U.S.A. –-(Ammoland.com)- Two weeks after the tragedy at Virginia Beach where a dozen people were killed in a city building, a city councilman in Fort Myers has raised a question about public officials having guns on the job in that Florida city, according to the Fort Myers News Press.
The subject was reportedly scheduled for conversation Monday. Councilman Johnny Streets, described as a retired Fort Myers police officer, has a carry license, and something of a dilemma. State statute prohibits guns in government buildings, the newspaper said.
Virginia Beach public employees cannot carry guns inside government buildings, but that didn’t stop a co-worker who apparently had submitted his resignation hours before from walking into the building with two legally-owned handguns and opening fire. The shooter, who was subsequently killed by responding police, had been employed as an engineer with the city.
Back in Florida, Streets reportedly is wondering whether he can carry a handgun when he is on official business outside of city hall.
“A lot of the time,” Streets was quoted as stating, “we are attending meetings in our official capacity that are not at city hall. I am looking for feedback maybe from our appointed or elected officials to see how they feel, at least they should have the option.”
It is an interesting situation not limited to Florida or Virginia. Across the country, in state capitol or state office buildings, municipal buildings and other public venues, elected officials and public employees are conscious of potential on-the-job dangers.
In Wisconsin, a firefighter was fatally shot and a police officer wounded last month when they responded to what began as an aid call that turned into a shooting. A man identified as Ruben Houston was on a bus traveling to Wausau when he was “found unresponsive on the bus,” according to ABC News. After he was reportedly given two shots of Narcan, Houston stood up and began moving away, telling officers that his cell phone was responsible for a “bulge” in his clothing. He then drew a .380-caliber pistol and opened fire, fatally wounding Appleton Fire Department firefighter Mitch Lundgaard.
Last week, Outagamie County District Attorney Melinda Tempelis cleared two police officers, Sgt. Christopher Biese and Officer Paul Christensen, for returning fire and killing Houston.

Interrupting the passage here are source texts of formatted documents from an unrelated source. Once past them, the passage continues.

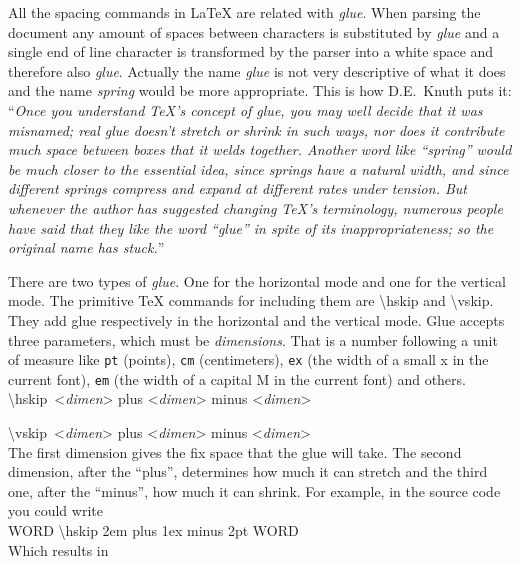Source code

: \documentclass[a4paper]{article}
\newcommand{\bs}[1]{{\rmfamily\color{blue}\textbackslash{}#1}}
\begin{document}
All the spacing commands in \LaTeX{} are related with \emph{glue}. When parsing the document any amount of spaces between characters is substituted by \emph{glue} and a single end of line character is transformed by the parser into a white space and therefore also \emph{glue}. Actually the name \emph{glue} is not very descriptive of what it does and the name \emph{spring} would be more appropriate. This is how D.E.~Knuth puts it: ``\emph{Once you understand \TeX{}’s concept of glue, you may well decide that it was misnamed; real glue doesn’t stretch or shrink in such ways, nor does it contribute much space between boxes that it welds together. Another word like ``spring'' would be much closer to the essential idea, since springs have a natural width, and since different springs compress and expand at different rates under tension. But whenever the author has suggested changing \TeX{}’s terminology, numerous people have said that they like the word “glue” in spite of its inappropriateness; so the original name has stuck.}'' 

There are two types of \emph{glue}. One for the horizontal mode and one for the vertical mode. The primitive \TeX{} commands for including them are \bs{hskip} and \bs{vskip}. They add glue respectively in the horizontal and the vertical mode. Glue accepts three parameters, which must be \emph{dimensions}. That is a number following a unit of measure like \texttt{pt} (points), \texttt{cm} (centimeters), \texttt{ex} (the width of a small x in the current font), \texttt{em} (the width of a capital M in the current font) and others.\\

\bs{hskip}{\ttfamily~<\textsf{\itshape dimen}> plus <\textsf{\itshape dimen}> minus <\textsf{\itshape dimen}>}

\bs{vskip}{\ttfamily~<\textsf{\itshape dimen}> plus <\textsf{\itshape dimen}> minus <\textsf{\itshape dimen}>}\\

\noindent The first dimension gives the fix space that the glue will take. The second dimension, after the ``plus'', determines how much it can stretch and the third one, after the ``minus'', how much it can shrink. For example, in the source code you could write\\

{\ttfamily WORD \bs{hskip} 2em plus 1ex minus 2pt WORD}\\

Which results in\\
\end{document}
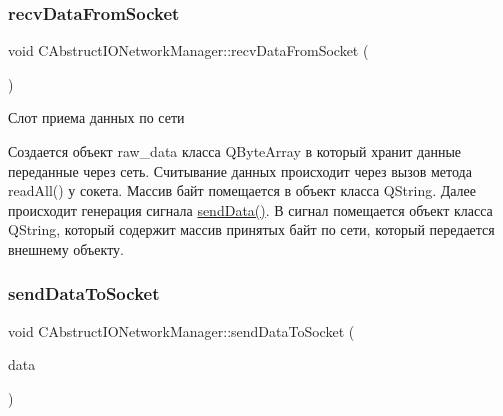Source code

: \hypertarget{class_c_abstruct_i_o_network_manager_a78756fc08ed619162da210a9cfc09208}{}\label{class_c_abstruct_i_o_network_manager_a78756fc08ed619162da210a9cfc09208} 
\subsubsection{\texorpdfstring{recv\+Data\+From\+Socket}{recvDataFromSocket}}
{\footnotesize\ttfamily void C\+Abstruct\+I\+O\+Network\+Manager\+::recv\+Data\+From\+Socket (\begin{DoxyParamCaption}{ }\end{DoxyParamCaption})\hspace{0.3cm}{\ttfamily [slot]}}



Слот приема данных по сети 

Создается объект raw\+\_\+data класса Q\+Byte\+Array в который хранит данные переданные через сеть. Считывание данных происходит через вызов метода read\+All() у сокета. Массив байт помещается в объект класса Q\+String. Далее происходит генерация сигнала \hyperlink{class_c_abstruct_controller_item_a7cf2bebc87a7d0b660318e946a176eb9}{send\+Data()}. В сигнал помещается объект класса Q\+String, который содержит массив принятых байт по сети, который передается внешнему объекту. \hypertarget{class_c_abstruct_i_o_network_manager_a7e6c20ce1264c76a2cc66114f8490629}{}\label{class_c_abstruct_i_o_network_manager_a7e6c20ce1264c76a2cc66114f8490629} 
\subsubsection{\texorpdfstring{send\+Data\+To\+Socket}{sendDataToSocket}}
{\footnotesize\ttfamily void C\+Abstruct\+I\+O\+Network\+Manager\+::send\+Data\+To\+Socket (\begin{DoxyParamCaption}\item[{Q\+String $\ast$}]{data }\end{DoxyParamCaption})\hspace{0.3cm}{\ttfamily [slot]}}



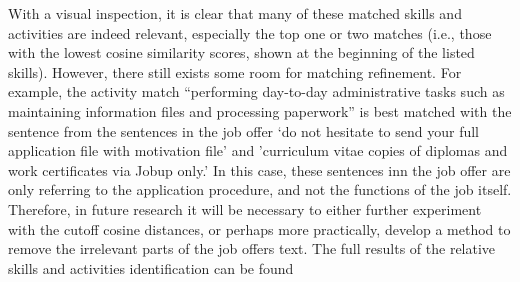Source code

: With a visual inspection, it is clear that many of these matched skills and activities are indeed relevant, especially the top one or two matches (i.e., those with the lowest cosine similarity scores, shown at the beginning of the listed skills). However, there still exists some room for matching refinement. For example, the activity match ``performing day-to-day administrative tasks such as maintaining information files and processing paperwork'' is best matched with the sentence from the sentences in the job offer `do not hesitate to send your full application file with motivation file' and 'curriculum vitae copies of diplomas and work certificates via Jobup only.' In this case, these sentences inn the job offer are only referring to the application procedure, and not the functions of the job itself. Therefore, in future research it will be necessary to either further experiment with the cutoff cosine distances, or perhaps more practically, develop a method to remove the irrelevant parts of the job offers text. The full results of the relative skills and activities identification can be found 
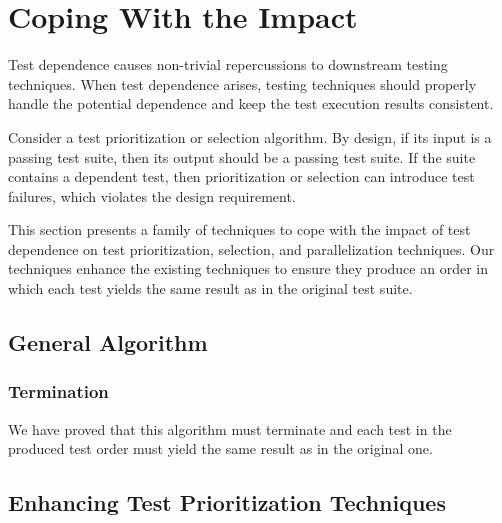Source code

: \section{Coping With the Impact}
\label{sec:cope}

Test dependence causes non-trivial repercussions
to downstream testing techniques.
When test dependence arises, testing techniques
should properly handle the potential dependence 
and keep the test execution results consistent.

Consider a test prioritization
or selection algorithm. By design, if its input is a passing test
suite, then its output should be a passing test suite. If the
suite contains a dependent test, then prioritization
or selection can introduce test failures, which violates the
design requirement.


This section presents a family of techniques to cope with
the impact of test dependence on test prioritization, selection,
and parallelization techniques. 
Our techniques enhance the existing techniques to ensure
they produce an order in which each test yields the same
result as in the original test suite.

\subsection{General Algorithm}



\subsubsection{Termination}

We have proved that this algorithm must terminate and each test
in the produced test order must yield the same result as in the original
one.

\subsection{Enhancing Test Prioritization Techniques}
\label{sec:enhanceprio}

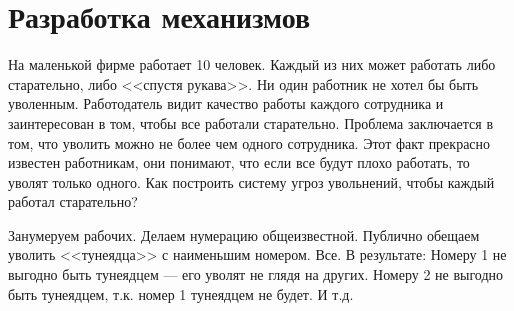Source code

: \section{Разработка механизмов}

\begin{problem}\par
\begin{source} \cite{miller:gtw} \end{source}
На маленькой фирме работает 10 человек. Каждый из них может работать либо старательно, либо <<спустя рукава>>. Ни один работник не хотел бы быть уволенным. Работодатель видит качество работы каждого сотрудника и заинтересован в том, чтобы все работали старательно. Проблема заключается в том, что уволить можно не более чем одного сотрудника. Этот факт прекрасно известен работникам, они понимают, что если все будут плохо работать, то уволят только одного. Как построить систему угроз увольнений, чтобы каждый работал старательно?\par




\begin{sol}
Занумеруем рабочих. Делаем нумерацию общеизвестной. Публично обещаем уволить <<тунеядца>> с наименьшим номером. Все. В результате: Номеру 1 не выгодно быть тунеядцем --- его уволят не глядя на других. Номеру 2 не выгодно быть тунеядцем, т.к. номер 1 тунеядцем не будет. И т.д.
\end{sol}
\end{problem}



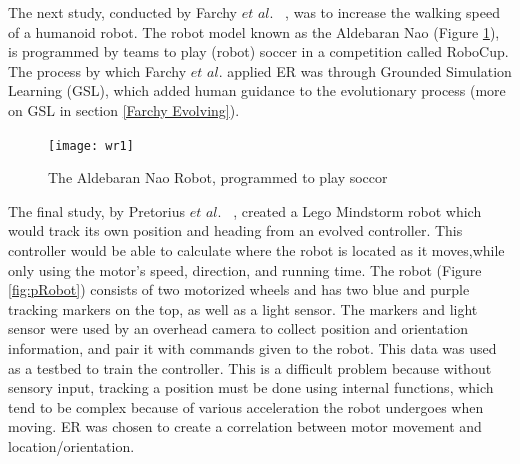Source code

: \documentclass{sig-alternate}
\begin{document}
	
	The next study, conducted by Farchy $et$ $al.$ ~\cite{Farchy:2013:HRL:2484920.2484930}, was to increase the walking speed of a humanoid robot. The robot model known as the Aldebaran Nao (Figure \ref{fig:wRobot}), is programmed by teams to play (robot) soccer in a competition called RoboCup. The process by which  Farchy $et$ $al.$ applied ER was through Grounded Simulation Learning (GSL), which added human guidance to the evolutionary process (more on GSL in section \ref{Farchy Evolving}). 
	
\begin{figure}%
\begin{center}
  \texttt{[image: wr1]}
\end{center}
\caption{The Aldebaran Nao Robot, programmed to play soccor}
\label{fig:wRobot}
\end{figure}

	The final study, by Pretorius $et$ $al.$ ~\cite{Pretorius:2009:TAN:1632149.1632171}, created a Lego Mindstorm robot which would track its own position and heading from an evolved controller. This controller would be able to calculate where the robot is located as it moves,while only using the motor's speed, direction, and running time. The robot (Figure \ref{fig:pRobot}) consists of two motorized wheels and has two blue and purple tracking markers on the top, as well as a light sensor. The markers and light sensor were used by an overhead camera to collect position and orientation information, and pair it with commands given to the robot. This data was used as a testbed to train the controller. This is a difficult problem because without sensory input, tracking a position must be done using internal functions, which tend to be complex because of various acceleration the robot undergoes when moving. ER was chosen to create a correlation between motor movement and location/orientation. 
\end{document}
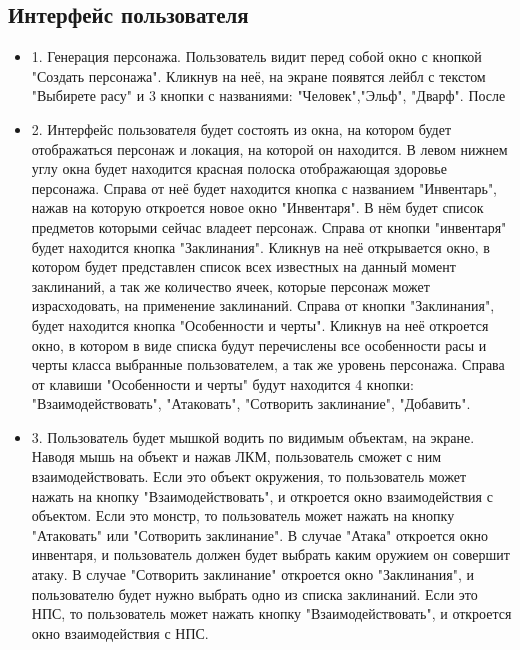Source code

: \subsection{Интерфейс пользователя}
\begin{itemize}
	\item 1. Генерация персонажа. Пользователь видит перед собой окно с кнопкой "Создать персонажа". Кликнув на неё, на экране появятся лейбл с текстом "Выбирете расу" и 3 кнопки с названиями: "Человек","Эльф", "Дварф". После
	\item 2. Интерфейс пользователя будет состоять из окна, на котором будет отображаться персонаж и локация, на которой он находится. В левом нижнем углу окна будет находится красная полоска отображающая здоровье персонажа. Справа от неё будет находится кнопка с названием "Инвентарь", нажав на которую откроется новое окно "Инвентаря". В нём будет список предметов которыми сейчас владеет персонаж. Справа от кнопки "инвентаря" будет находится кнопка "Заклинания". Кликнув на неё открывается окно, в котором будет представлен список всех известных на данный момент заклинаний, а так же количество ячеек, которые персонаж может израсходовать, на применение заклинаний. Справа от кнопки "Заклинания", будет находится кнопка "Особенности и черты". Кликнув на неё откроется окно, в котором в виде списка будут перечислены все особенности расы и черты класса выбранные пользователем, а так же уровень персонажа. Справа от клавиши "Особенности и черты" будут находится 4 кнопки: "Взаимодействовать", "Атаковать", "Сотворить заклинание", "Добавить".
	\item 3. Пользователь будет мышкой водить по видимым объектам, на экране. Наводя мышь на объект и нажав ЛКМ, пользователь сможет с ним взаимодействовать. Если это объект окружения, то пользователь может нажать на кнопку "Взаимодействовать", и откроется окно взаимодействия с объектом. Если это монстр, то  пользователь может нажать на кнопку "Атаковать" или "Сотворить заклинание". В случае "Атака" откроется окно инвентаря, и пользователь должен будет выбрать каким оружием он совершит атаку. В случае "Сотворить заклинание" откроется окно "Заклинания", и пользователю будет нужно выбрать одно из списка заклинаний. Если это НПС, то пользователь может нажать кнопку "Взаимодействовать", и откроется окно взаимодействия с НПС.
\end{itemize}
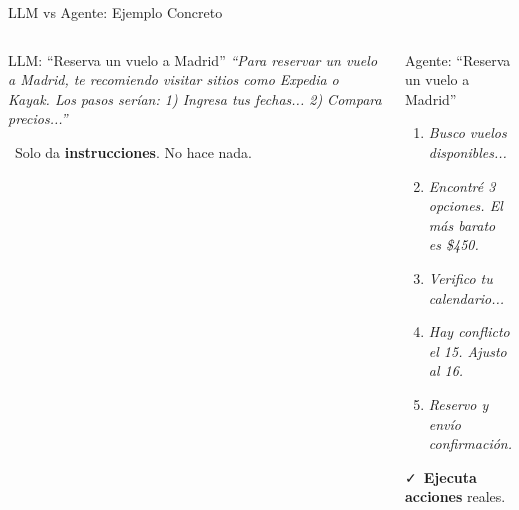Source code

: \documentclass[aspectratio=169]{beamer}
\begin{document}
\begin{frame}{LLM vs Agente: Ejemplo Concreto}
    \begin{columns}[t]
        \begin{block}{LLM: ``Reserva un vuelo a Madrid''}
            \textit{``Para reservar un vuelo a Madrid, te recomiendo visitar sitios como Expedia o Kayak. Los pasos serían: 1) Ingresa tus fechas... 2) Compara precios...''}
            
            \vspace{0.2cm}
            \faExclamationTriangle\ Solo da \textbf{instrucciones}. No hace nada.
        \end{block}
        
        \begin{block}{Agente: ``Reserva un vuelo a Madrid''}
            \begin{enumerate}
                \scriptsize
                \item \textit{Busco vuelos disponibles...} \faSearch
                \item \textit{Encontré 3 opciones. El más barato es \$450.} \faPlane
                \item \textit{Verifico tu calendario...} \faCalendar
                \item \textit{Hay conflicto el 15. Ajusto al 16.} \faExchangeAlt
                \item \textit{Reservo y envío confirmación.} \faEnvelope
            \end{enumerate}
            
            \vspace{0.1cm}
            \faCheck\ \textbf{Ejecuta acciones} reales.
        \end{block}
    \end{columns}
\end{frame}
\end{document}
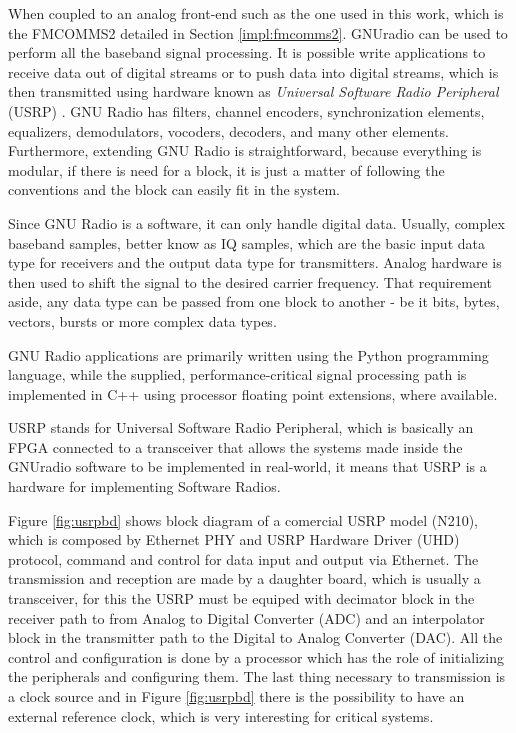 When coupled to an analog front-end such as the one used in this work, which is
the FMCOMMS2 detailed in Section \ref{impl:fmcomms2}. GNUradio can be used to
perform all the baseband signal processing. It is possible write applications to
receive data out of digital streams or to push data into digital streams, which
is then transmitted using hardware known as \textit{Universal Software Radio
Peripheral} (USRP) \cite{web:usrp}. GNU Radio has filters, channel encoders,
synchronization elements, equalizers, demodulators, vocoders, decoders, and many
other elements. Furthermore, extending GNU Radio is straightforward, because
everything is modular, if there is need for a block, it is just a matter of
following the conventions and the block can easily fit in the system.

Since GNU Radio is a software, it can only handle digital data. Usually, complex
baseband samples, better know as IQ samples, which are the basic input data type
for receivers and the output data type for transmitters. Analog hardware is then
used to shift the signal to the desired carrier frequency. That requirement
aside, any data type can be passed from one block to another - be it bits,
bytes, vectors, bursts or more complex data types.

GNU Radio applications are primarily written using the Python programming
language, while the supplied, performance-critical signal processing path is
implemented in C++ using processor floating point extensions, where available.

USRP stands for Universal Software Radio Peripheral, which is basically an FPGA
connected to a transceiver that allows the systems made inside the GNUradio
software to be implemented in real-world, it means that USRP is a hardware for
implementing Software Radios.

Figure \ref{fig:usrpbd} shows block diagram of a comercial USRP model (N210),
which is composed by Ethernet PHY and USRP Hardware Driver (UHD) protocol,
command and control for data input and output via Ethernet. The transmission and
reception are made by a daughter board, which is usually a transceiver, for this
the USRP must be equiped with decimator block in the receiver path to from
Analog to Digital Converter (ADC) and an interpolator block in the transmitter
path to the Digital to Analog Converter (DAC). All the control and configuration
is done by a processor which has the role of initializing the peripherals and
configuring them. The last thing necessary to transmission is a clock source and
in Figure \ref{fig:usrpbd} there is the possibility to have an external
reference clock, which is very interesting for critical systems.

Police officers carry guns, but other public employees don’t. Streets, the Fort Myers councilman, has broached a subject that may make other public officials queasy.
Streets is hardly the only public official who is licensed to carry. There are state legislators, members of Congress, local municipal and county officials in the mix as well.
It doesn’t always work well. Last month in Buffalo, N.Y., a member of the Buffalo Common Council brought a loaded handgun to a local high school, and then asked the principal of the school to put it in his office, according to WGRZ news. That council member, identified as Ulysees Wingo, has stepped down as chairman of the education committee and will not be allowed to attend school events or set foot on school property. The principal was placed on administrative leave, the story noted.
Wingo reportedly explained that he carries a firearm for personal protection.